:: Task to complete ::
Which lines in the data below contain the word "LocaleCode"? Pull each of them out.

:: Supplied information ::
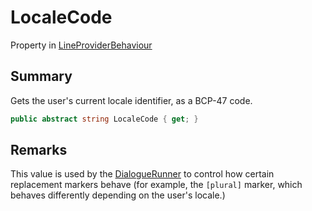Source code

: # LocaleCode

Property in [LineProviderBehaviour](yarn.unity.lineproviderbehaviour.md)

## Summary

Gets the user's current locale identifier, as a BCP-47 code.

```csharp
public abstract string LocaleCode { get; }
```

## Remarks

This value is used by the [DialogueRunner](yarn.unity.dialoguerunner.md) to control how certain replacement markers behave (for example, the `[plural]` marker, which behaves differently depending on the user's locale.)

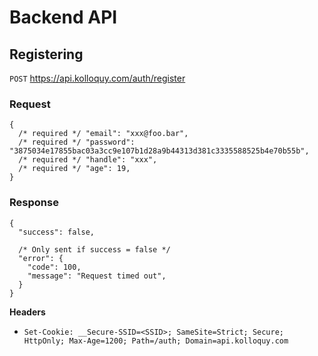 # Backend API

## Registering
`POST` https://api.kolloquy.com/auth/register

### Request

```json5
{
  /* required */ "email": "xxx@foo.bar",
  /* required */ "password": "3875034e17855bac03a3cc9e107b1d28a9b44313d381c3335588525b4e70b55b",
  /* required */ "handle": "xxx",
  /* required */ "age": 19,
}
```

### Response

```json5
{
  "success": false,
  
  /* Only sent if success = false */
  "error": {
    "code": 100,
    "message": "Request timed out",
  }
}
```

**Headers**
* `Set-Cookie: __Secure-SSID=<SSID>; SameSite=Strict; Secure; HttpOnly; Max-Age=1200; Path=/auth; Domain=api.kolloquy.com`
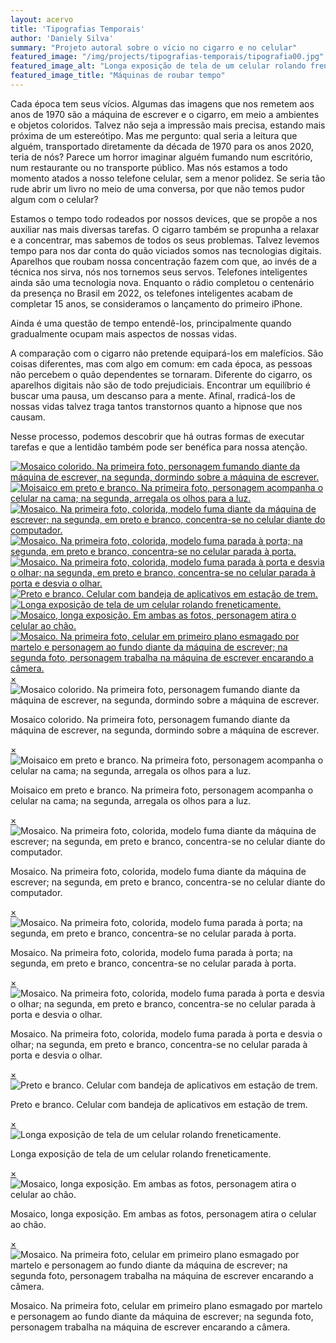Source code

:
 ```yaml
---
layout: acervo
title: 'Tipografias Temporais'
author: 'Daniely Silva'
summary: "Projeto autoral sobre o vício no cigarro e no celular"
featured_image: "/img/projects/tipografias-temporais/tipografia00.jpg"
featured_image_alt: "Longa exposição de tela de um celular rolando freneticamente"
featured_image_title: "Máquinas de roubar tempo"
---
```


Cada época tem seus vícios. Algumas das imagens que nos remetem aos anos de 1970 são a máquina de escrever e o cigarro, em meio a ambientes e objetos coloridos. Talvez não seja a impressão mais precisa, estando mais próxima de um estereótipo. Mas me pergunto: qual seria a leitura que alguém, transportado diretamente da década de 1970 para os anos 2020, teria de nós? Parece um horror imaginar alguém fumando num escritório, num restaurante ou no transporte público. Mas nós estamos a todo momento atados a nosso telefone celular, sem a menor polidez. Se seria tão rude abrir um livro no meio de uma conversa, por que não temos pudor algum com o celular?

Estamos o tempo todo rodeados por nossos devices, que se propõe a nos auxiliar nas mais diversas tarefas. O cigarro também se propunha a relaxar e a concentrar, mas sabemos de todos os seus problemas. Talvez levemos tempo para nos dar conta do quão viciados somos nas tecnologias digitais. Aparelhos que roubam nossa concentração fazem com que, ao invés de a técnica nos sirva, nós nos tornemos seus servos. Telefones inteligentes ainda são uma tecnologia nova. Enquanto o rádio completou o centenário da presença no Brasil em 2022, os telefones inteligentes acabam de completar 15 anos, se consideramos o lançamento do primeiro iPhone.

Ainda é uma questão de tempo entendê-los, principalmente quando gradualmente ocupam mais aspectos de nossas vidas.

A comparação com o cigarro não pretende equipará-los em malefícios. São coisas diferentes, mas com algo em comum: em cada época, as pessoas não percebem o quão dependentes se tornaram. Diferente do cigarro, os aparelhos digitais não são de todo prejudiciais. Encontrar um equilíbrio é buscar uma pausa, um descanso para a mente. Afinal, rradicá-los de nossas vidas talvez traga tantos transtornos quanto a hipnose que nos causam.

Nesse processo, podemos descobrir que há outras formas de executar tarefas e que a lentidão também pode ser benéfica para nossa atenção.

<div hidden>

![Farta dos vícios.](/img/projects/tipografias-temporais/tipografia01.jpg "Mosaico colorido. Na primeira foto, personagem fumando diante da máquina de escrever, na segunda, dormindo sobre a máquina de escrever.")

![Ansiedade digital.](/img/projects/tipografias-temporais/tipografia02.jpg "Moisaico em preto e branco. Na primeira foto, personagem acompanha o celular na cama; na segunda, arregala os olhos para a luz.")

![Vícios sobre a mesa de trabalho.](/img/projects/tipografias-temporais/tipografia03.jpg "Mosaico. Na primeira foto, colorida, modelo fuma diante da máquina de escrever; na segunda, em preto e branco, concentra-se no celular diante do computador.")

![O vício me prende à porta.](/img/projects/tipografias-temporais/tipografia04.jpg "Mosaico. Na primeira foto, colorida, modelo fuma parada à porta; na segunda, em preto e branco, concentra-se no celular parada à porta.")

![Do vício desvio o olhar.](/img/projects/tipografias-temporais/tipografia05.jpg "Mosaico. Na primeira foto, colorida, modelo fuma parada à porta e desvia o olhar; na segunda, em preto e branco, concentra-se no celular parada à porta e desvia o olhar.")

![Distração na estação.](/img/projects/tipografias-temporais/tipografia06.jpg "Preto e branco. Celular com bandeja de aplicativos em estação de trem.")

![Máquinas de roubar tempo.](/img/projects/tipografias-temporais/tipografia07.jpg "Longa exposição de tela de um celular rolando freneticamente.")

![Arranca o teu olho e atira-o ao fogo.](/img/projects/tipografias-temporais/tipografia08.jpg "Mosaico, longa exposição. Em ambas as fotos, personagem atira o celular ao chão.")

![Destruição, reconstrução.](/img/projects/tipografias-temporais/tipografia09.jpg "Mosaico. Na primeira foto, celular em primeiro plano esmagado por martelo e personagem ao fundo diante da máquina de escrever; na segunda foto, personagem trabalha na máquina de escrever encarando a câmera.")

</div>

<section class="galeria">
  <div class="item"><a href="#imagem1"><img src="/img/projects/tipografias-temporais/tipografia01.jpg" alt="Mosaico colorido. Na primeira foto, personagem fumando diante da máquina de escrever, na segunda, dormindo sobre a máquina de escrever." title="Farta dos vícios." /></a></div>
  <div class="item"><a href="#imagem2"><img src="/img/projects/tipografias-temporais/tipografia02.jpg" alt="Moisaico em preto e branco. Na primeira foto, personagem acompanha o celular na cama; na segunda, arregala os olhos para a luz." title="Ansiedade digital." /></a></div>
  <div class="item"><a href="#imagem3"><img src="/img/projects/tipografias-temporais/tipografia03.jpg" alt="Mosaico. Na primeira foto, colorida, modelo fuma diante da máquina de escrever; na segunda, em preto e branco, concentra-se no celular diante do computador." title="Vícios sobre a mesa de trabalho." /></a></div>
  <div class="item"><a href="#imagem4"><img src="/img/projects/tipografias-temporais/tipografia04.jpg" alt="Mosaico. Na primeira foto, colorida, modelo fuma parada à porta; na segunda, em preto e branco, concentra-se no celular parada à porta." title="O vício me prende à porta." /></a></div>
  <div class="item"><a href="#imagem5"><img src="/img/projects/tipografias-temporais/tipografia05.jpg" alt="Mosaico. Na primeira foto, colorida, modelo fuma parada à porta e desvia o olhar; na segunda, em preto e branco, concentra-se no celular parada à porta e desvia o olhar." title="Do vício desvio o olhar." /></a></div>
  <div class="item"><a href="#imagem6"><img src="/img/projects/tipografias-temporais/tipografia06.jpg" alt="Preto e branco. Celular com bandeja de aplicativos em estação de trem." title="Distração na estação." /></a></div>
  <div class="item"><a href="#imagem7"><img src="/img/projects/tipografias-temporais/tipografia07.jpg" alt="Longa exposição de tela de um celular rolando freneticamente." title="Máquinas de roubar tempo." /></a></div>
  <div class="item"><a href="#imagem8"><img src="/img/projects/tipografias-temporais/tipografia08.jpg" alt="Mosaico, longa exposição. Em ambas as fotos, personagem atira o celular ao chão." title="Arranca o teu olho e atira-o ao fogo." /></a></div>
  <div class="item"><a href="#imagem9"><img src="/img/projects/tipografias-temporais/tipografia09.jpg" alt="Mosaico. Na primeira foto, celular em primeiro plano esmagado por martelo e personagem ao fundo diante da máquina de escrever; na segunda foto, personagem trabalha na máquina de escrever encarando a câmera." title="Destruição, reconstrução." /></a></div>
</section>

<div class="lightboxes">
  <div class="lightbox" id="imagem1"><a href="#" class="fechar">&times;</a><div class="conteudo"><img src="/img/projects/tipografias-temporais/tipografia01.jpg" alt="Mosaico colorido. Na primeira foto, personagem fumando diante da máquina de escrever, na segunda, dormindo sobre a máquina de escrever." title="Farta dos vícios." /><p>Mosaico colorido. Na primeira foto, personagem fumando diante da máquina de escrever, na segunda, dormindo sobre a máquina de escrever.</p></div></div>
  <div class="lightbox" id="imagem2"><a href="#" class="fechar">&times;</a><div class="conteudo"><img src="/img/projects/tipografias-temporais/tipografia02.jpg" alt="Moisaico em preto e branco. Na primeira foto, personagem acompanha o celular na cama; na segunda, arregala os olhos para a luz." title="Ansiedade digital." /><p>Moisaico em preto e branco. Na primeira foto, personagem acompanha o celular na cama; na segunda, arregala os olhos para a luz.</p></div></div>
  <div class="lightbox" id="imagem3"><a href="#" class="fechar">&times;</a><div class="conteudo"><img src="/img/projects/tipografias-temporais/tipografia03.jpg" alt="Mosaico. Na primeira foto, colorida, modelo fuma diante da máquina de escrever; na segunda, em preto e branco, concentra-se no celular diante do computador." title="Vícios sobre a mesa de trabalho." /><p>Mosaico. Na primeira foto, colorida, modelo fuma diante da máquina de escrever; na segunda, em preto e branco, concentra-se no celular diante do computador.</p></div></div>
  <div class="lightbox" id="imagem4"><a href="#" class="fechar">&times;</a><div class="conteudo"><img src="/img/projects/tipografias-temporais/tipografia04.jpg" alt="Mosaico. Na primeira foto, colorida, modelo fuma parada à porta; na segunda, em preto e branco, concentra-se no celular parada à porta." title="O vício me prende à porta." /><p>Mosaico. Na primeira foto, colorida, modelo fuma parada à porta; na segunda, em preto e branco, concentra-se no celular parada à porta.</p></div></div>
  <div class="lightbox" id="imagem5"><a href="#" class="fechar">&times;</a><div class="conteudo"><img src="/img/projects/tipografias-temporais/tipografia05.jpg" alt="Mosaico. Na primeira foto, colorida, modelo fuma parada à porta e desvia o olhar; na segunda, em preto e branco, concentra-se no celular parada à porta e desvia o olhar." title="Do vício desvio o olhar." /><p>Mosaico. Na primeira foto, colorida, modelo fuma parada à porta e desvia o olhar; na segunda, em preto e branco, concentra-se no celular parada à porta e desvia o olhar.</p></div></div>
  <div class="lightbox" id="imagem6"><a href="#" class="fechar">&times;</a><div class="conteudo"><img src="/img/projects/tipografias-temporais/tipografia06.jpg" alt="Preto e branco. Celular com bandeja de aplicativos em estação de trem." title="Distração na estação." /><p>Preto e branco. Celular com bandeja de aplicativos em estação de trem.</p></div></div>
  <div class="lightbox" id="imagem7"><a href="#" class="fechar">&times;</a><div class="conteudo"><img src="/img/projects/tipografias-temporais/tipografia07.jpg" alt="Longa exposição de tela de um celular rolando freneticamente." title="Máquinas de roubar tempo." /><p>Longa exposição de tela de um celular rolando freneticamente.</p></div></div>
  <div class="lightbox" id="imagem8"><a href="#" class="fechar">&times;</a><div class="conteudo"><img src="/img/projects/tipografias-temporais/tipografia08.jpg" alt="Mosaico, longa exposição. Em ambas as fotos, personagem atira o celular ao chão." title="Arranca o teu olho e atira-o ao fogo." /><p>Mosaico, longa exposição. Em ambas as fotos, personagem atira o celular ao chão.</p></div></div>
  <div class="lightbox" id="imagem9"><a href="#" class="fechar">&times;</a><div class="conteudo"><img src="/img/projects/tipografias-temporais/tipografia09.jpg" alt="Mosaico. Na primeira foto, celular em primeiro plano esmagado por martelo e personagem ao fundo diante da máquina de escrever; na segunda foto, personagem trabalha na máquina de escrever encarando a câmera." title="Destruição, reconstrução." /><p>Mosaico. Na primeira foto, celular em primeiro plano esmagado por martelo e personagem ao fundo diante da máquina de escrever; na segunda foto, personagem trabalha na máquina de escrever encarando a câmera.</p></div></div>
</div>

:: Task answer ::
: # LocaleCode
public abstract string LocaleCode { get; }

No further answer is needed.